Italy government bonds downgraded by Moody’s

Moody’s Investors Service Monday downgraded Italy’s government bond ratings to “A2” with a negative outlook from “Aa2,” the result of high debt, a weak global economy and political uncertainties that delay corrective action.

While the change moves the rating down three notches, it is still investment grade. Moody’s affirmed the short-term ratings at Prime-1.

Moody’s said the size of the rating action is largely driven by the sustained increase in the country’s susceptibility to financial shocks, however, the “A2” rating indicates the risk of default by Italy remains remote.

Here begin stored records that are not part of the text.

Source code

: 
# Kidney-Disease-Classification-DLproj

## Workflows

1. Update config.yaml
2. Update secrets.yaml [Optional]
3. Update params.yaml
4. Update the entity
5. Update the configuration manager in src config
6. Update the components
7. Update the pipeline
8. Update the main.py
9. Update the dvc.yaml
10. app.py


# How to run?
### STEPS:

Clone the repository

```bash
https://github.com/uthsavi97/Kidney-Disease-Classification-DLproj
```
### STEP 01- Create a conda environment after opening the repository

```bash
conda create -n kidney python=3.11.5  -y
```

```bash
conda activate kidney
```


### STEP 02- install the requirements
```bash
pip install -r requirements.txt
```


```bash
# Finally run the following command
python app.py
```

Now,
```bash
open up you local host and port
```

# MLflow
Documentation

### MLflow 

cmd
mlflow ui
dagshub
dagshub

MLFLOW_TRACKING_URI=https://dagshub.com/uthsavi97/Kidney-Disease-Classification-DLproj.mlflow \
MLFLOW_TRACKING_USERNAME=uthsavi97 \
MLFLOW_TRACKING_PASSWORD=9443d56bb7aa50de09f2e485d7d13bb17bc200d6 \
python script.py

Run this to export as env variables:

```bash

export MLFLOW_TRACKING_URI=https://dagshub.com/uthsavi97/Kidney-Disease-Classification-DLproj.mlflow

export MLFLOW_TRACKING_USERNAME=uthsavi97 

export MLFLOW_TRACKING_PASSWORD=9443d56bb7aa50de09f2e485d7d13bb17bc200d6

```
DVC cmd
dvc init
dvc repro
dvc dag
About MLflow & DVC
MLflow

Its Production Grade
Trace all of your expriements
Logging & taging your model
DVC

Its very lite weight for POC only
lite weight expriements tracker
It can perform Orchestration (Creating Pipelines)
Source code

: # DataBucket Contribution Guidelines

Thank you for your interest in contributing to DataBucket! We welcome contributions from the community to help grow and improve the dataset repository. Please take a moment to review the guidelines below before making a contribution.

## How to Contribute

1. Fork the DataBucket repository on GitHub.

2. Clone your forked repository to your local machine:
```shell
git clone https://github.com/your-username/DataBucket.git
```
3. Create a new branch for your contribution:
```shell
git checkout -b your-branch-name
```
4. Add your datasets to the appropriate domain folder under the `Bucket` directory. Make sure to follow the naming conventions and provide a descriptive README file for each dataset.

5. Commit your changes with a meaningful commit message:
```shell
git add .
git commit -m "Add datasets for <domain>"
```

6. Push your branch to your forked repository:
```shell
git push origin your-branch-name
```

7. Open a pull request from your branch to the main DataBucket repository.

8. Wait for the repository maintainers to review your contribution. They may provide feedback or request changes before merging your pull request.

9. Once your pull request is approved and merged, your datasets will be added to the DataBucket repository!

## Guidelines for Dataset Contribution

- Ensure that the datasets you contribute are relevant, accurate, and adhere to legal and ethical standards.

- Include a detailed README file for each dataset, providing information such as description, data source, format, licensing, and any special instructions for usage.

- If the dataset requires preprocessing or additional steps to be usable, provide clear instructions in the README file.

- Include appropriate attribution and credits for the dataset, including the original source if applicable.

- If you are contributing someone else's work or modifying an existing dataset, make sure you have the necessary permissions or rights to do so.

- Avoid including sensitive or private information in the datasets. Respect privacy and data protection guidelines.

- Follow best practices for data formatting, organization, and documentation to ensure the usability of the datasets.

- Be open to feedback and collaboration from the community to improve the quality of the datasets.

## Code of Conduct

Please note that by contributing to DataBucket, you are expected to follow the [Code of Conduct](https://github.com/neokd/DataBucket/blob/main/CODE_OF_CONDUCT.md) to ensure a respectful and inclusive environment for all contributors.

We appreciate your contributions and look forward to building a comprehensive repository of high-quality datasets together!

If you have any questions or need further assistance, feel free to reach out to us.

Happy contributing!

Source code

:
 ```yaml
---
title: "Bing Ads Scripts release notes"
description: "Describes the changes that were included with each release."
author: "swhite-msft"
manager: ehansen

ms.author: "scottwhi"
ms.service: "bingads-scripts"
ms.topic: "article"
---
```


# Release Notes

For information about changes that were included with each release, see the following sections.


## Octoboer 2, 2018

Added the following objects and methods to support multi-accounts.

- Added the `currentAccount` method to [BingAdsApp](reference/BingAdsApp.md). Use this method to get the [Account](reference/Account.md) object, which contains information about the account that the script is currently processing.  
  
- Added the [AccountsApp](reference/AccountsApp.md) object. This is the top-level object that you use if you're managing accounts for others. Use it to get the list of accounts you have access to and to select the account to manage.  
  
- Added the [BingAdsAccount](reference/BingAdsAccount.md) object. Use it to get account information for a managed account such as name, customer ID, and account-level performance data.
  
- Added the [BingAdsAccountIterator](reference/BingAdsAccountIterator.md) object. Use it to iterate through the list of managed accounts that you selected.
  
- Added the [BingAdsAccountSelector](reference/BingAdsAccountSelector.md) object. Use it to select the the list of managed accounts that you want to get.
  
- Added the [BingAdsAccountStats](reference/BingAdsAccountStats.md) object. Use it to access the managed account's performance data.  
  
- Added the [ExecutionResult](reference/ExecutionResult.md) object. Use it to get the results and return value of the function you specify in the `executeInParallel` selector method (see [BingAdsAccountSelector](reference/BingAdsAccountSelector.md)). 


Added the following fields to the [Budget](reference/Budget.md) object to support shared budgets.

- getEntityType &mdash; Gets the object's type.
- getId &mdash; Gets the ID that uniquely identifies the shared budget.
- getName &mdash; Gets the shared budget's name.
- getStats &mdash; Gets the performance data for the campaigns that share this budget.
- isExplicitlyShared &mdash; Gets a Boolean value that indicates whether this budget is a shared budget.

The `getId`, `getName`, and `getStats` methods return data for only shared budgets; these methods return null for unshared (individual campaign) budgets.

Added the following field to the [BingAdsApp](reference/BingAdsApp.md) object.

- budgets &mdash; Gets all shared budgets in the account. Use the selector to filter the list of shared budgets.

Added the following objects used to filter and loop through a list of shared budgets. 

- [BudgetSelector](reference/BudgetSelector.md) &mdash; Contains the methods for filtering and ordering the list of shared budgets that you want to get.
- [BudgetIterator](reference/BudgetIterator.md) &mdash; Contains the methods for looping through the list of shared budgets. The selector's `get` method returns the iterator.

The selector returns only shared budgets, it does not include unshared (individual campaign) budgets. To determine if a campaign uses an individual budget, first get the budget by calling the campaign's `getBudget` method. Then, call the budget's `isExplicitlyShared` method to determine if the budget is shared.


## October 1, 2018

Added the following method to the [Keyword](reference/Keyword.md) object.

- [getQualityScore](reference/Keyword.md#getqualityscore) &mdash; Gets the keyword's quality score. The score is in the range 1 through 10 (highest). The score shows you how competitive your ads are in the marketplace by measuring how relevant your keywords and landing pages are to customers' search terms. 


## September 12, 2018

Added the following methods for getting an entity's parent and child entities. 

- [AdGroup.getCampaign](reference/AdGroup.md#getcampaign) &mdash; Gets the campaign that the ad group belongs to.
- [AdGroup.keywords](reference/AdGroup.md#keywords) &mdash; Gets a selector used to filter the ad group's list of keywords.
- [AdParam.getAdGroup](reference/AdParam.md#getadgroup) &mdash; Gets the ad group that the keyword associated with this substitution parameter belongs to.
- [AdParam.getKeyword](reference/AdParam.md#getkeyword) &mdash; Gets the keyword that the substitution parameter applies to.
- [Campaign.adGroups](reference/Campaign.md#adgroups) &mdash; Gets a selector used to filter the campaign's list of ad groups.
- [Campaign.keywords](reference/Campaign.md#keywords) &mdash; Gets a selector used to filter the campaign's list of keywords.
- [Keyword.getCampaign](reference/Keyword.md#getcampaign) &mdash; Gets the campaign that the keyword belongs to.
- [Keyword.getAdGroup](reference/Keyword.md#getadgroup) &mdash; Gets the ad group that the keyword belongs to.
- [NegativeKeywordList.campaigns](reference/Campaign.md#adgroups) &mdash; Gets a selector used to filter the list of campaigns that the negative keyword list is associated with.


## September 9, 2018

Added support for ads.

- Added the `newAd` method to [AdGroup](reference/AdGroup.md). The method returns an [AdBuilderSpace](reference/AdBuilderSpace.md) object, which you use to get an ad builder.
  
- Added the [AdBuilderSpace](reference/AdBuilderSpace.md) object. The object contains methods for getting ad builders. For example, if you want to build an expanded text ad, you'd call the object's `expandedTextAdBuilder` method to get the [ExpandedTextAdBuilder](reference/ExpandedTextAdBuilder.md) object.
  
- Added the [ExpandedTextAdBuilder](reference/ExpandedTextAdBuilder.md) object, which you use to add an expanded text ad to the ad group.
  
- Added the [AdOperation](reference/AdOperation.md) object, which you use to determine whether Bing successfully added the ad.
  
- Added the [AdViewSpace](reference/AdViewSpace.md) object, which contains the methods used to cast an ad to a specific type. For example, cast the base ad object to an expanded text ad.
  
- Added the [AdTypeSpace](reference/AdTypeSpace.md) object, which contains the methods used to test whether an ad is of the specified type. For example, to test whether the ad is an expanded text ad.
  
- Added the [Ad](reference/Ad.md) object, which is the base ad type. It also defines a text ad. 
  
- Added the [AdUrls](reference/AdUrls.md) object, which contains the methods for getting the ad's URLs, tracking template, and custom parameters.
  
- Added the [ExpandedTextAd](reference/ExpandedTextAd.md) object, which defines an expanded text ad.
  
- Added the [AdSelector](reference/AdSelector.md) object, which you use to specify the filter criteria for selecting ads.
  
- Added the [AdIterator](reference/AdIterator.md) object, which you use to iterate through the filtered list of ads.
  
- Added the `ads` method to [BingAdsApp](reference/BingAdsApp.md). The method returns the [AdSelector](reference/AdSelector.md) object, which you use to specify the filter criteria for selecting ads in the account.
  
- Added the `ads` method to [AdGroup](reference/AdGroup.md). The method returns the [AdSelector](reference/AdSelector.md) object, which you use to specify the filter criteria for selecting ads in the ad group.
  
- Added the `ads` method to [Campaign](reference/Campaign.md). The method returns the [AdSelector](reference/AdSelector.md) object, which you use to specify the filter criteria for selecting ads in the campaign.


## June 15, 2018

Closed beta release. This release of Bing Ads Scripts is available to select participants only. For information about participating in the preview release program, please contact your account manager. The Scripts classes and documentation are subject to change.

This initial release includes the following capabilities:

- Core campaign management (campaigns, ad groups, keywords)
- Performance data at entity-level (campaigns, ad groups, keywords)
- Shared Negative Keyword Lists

“Nonetheless, Moody’s believes that the structural shift in sentiment in the euro area funding market implies increased vulnerability of this country to loss of market access at affordable rates that is incompatible with a ‘Aa’ rating,” the analysts said.

The action follows the Sept. 19 one-notch downgrade by Standard & Poor’s Ratings Services, which cut Italy’s long- and short-term sovereign credit ratings to “A/A-1” from “A+/A-1+.” That rating is still five steps above junk status. S&P analysts cited weakening economic growth for the nation and higher-than-expected levels of government debt.

The European Central Bank had demanded stiff austerity measures but doubts persist about how serious Italy is about coming to grips with its debt.

The Italian economy continues to face significant challenges due to structural economic weaknesses including low productivity and important labor and product market rigidities, Moody’s said. These problems have slowed growth rates over the past decade and continue to hinder the economy’s recovery from the severe 2009 recession.

The government’s reform plans have only just started to address some of these structural challenges.

The negative outlook reflects the uncertain market environment and the risk of further deterioration in investor sentiment, which could constrain the country’s access to the public debt markets. If such risks were to materialize and the long-term availability of external sources of liquidity support remain uncertain, the country’s rating could fall further, Moody’s said.

Italy is a frequent debt issuer with refinancing needs of more than 200 billion euros ($267.12 billion) in 2012, Moody’s said.

Although future policy actions within the euro area could reduce investors’ concerns and stabilize funding markets, the opposite is also increasingly possible, the analysts said. Even if policy actions were to succeed in the short term in returning some degree of normality to euro area sovereign debt markets, the underlying fragility and loss of confidence is deep and likely to be sustained.